No Dead Ends: Labyrinths in Sápmi & Elsewhere

IMG_6156I’m taking a fascinating free, online class through the University of Toronto called Aboriginal Worldviews and Education. One of our first assignments was to write about a “meaningful place.” It was hard to settle on one, as there are so many within shouting distance, but I decided to write about a remote stone labyrinth where (in which?) I have walked in contemplation and more recently, in grief. The labyrinth is located on an island north of Seattle, a place that I came to know through two friends who lived there, a married couple who became, over the years, like surrogate parents (he shared my Finnish and Sámi heritage, she my passion for books and lost causes). Last year they passed away within a few months of each other, and were buried in the cemetery near the labyrinth, behind a storybook white-steepled church.

When I visit, I park my bike near the church and walk through the woods to the labyrinth under a canopy of Douglas fir and maple trees.  In the distance there is the sound of the surf, and rain or shine, you can smell the salty air. It’s a beautiful place.

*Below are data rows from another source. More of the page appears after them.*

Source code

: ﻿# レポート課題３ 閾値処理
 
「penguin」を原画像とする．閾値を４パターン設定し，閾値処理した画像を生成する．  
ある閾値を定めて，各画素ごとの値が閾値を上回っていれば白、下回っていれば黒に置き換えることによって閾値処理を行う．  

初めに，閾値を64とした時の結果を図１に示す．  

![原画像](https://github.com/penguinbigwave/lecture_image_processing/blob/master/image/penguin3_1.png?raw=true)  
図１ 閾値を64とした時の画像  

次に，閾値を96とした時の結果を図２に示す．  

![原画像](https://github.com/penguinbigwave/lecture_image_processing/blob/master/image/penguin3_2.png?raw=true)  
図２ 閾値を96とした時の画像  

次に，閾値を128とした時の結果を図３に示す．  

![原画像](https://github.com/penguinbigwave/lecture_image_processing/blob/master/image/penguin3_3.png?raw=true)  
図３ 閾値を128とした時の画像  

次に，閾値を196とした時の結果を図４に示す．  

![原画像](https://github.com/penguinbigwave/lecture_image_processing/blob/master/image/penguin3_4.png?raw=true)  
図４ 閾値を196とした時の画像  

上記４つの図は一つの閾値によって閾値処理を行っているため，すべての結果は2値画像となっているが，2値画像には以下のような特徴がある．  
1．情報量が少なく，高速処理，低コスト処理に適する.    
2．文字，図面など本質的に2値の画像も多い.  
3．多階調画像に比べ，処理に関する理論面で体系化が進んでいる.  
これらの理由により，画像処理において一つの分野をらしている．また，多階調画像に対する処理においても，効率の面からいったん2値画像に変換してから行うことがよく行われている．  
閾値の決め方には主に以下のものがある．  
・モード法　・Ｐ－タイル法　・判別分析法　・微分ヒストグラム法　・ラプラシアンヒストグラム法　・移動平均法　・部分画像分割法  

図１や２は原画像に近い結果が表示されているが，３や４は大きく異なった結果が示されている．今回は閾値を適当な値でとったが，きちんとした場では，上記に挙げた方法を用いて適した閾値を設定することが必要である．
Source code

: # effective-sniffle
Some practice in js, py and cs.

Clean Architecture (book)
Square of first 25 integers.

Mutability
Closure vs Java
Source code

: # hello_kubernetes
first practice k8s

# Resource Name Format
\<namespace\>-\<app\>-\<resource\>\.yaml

The tradition I learned on the island was to bring a pebble to leave in the middle of the labyrinth. For the bereaved, or at least for me, this is a helpful ritual of laying down one’s burden of grief before returning to the everyday.

Unlike a maze, the circles of a labyrinth contain only one path, with no dead ends. The way in is the way out, and the simple act of concentrating on your next step is calming. I prefer to walk alone, although walking with others requires you to synchronize your pace, so that no one is lingering or rushing, and that too is meditative.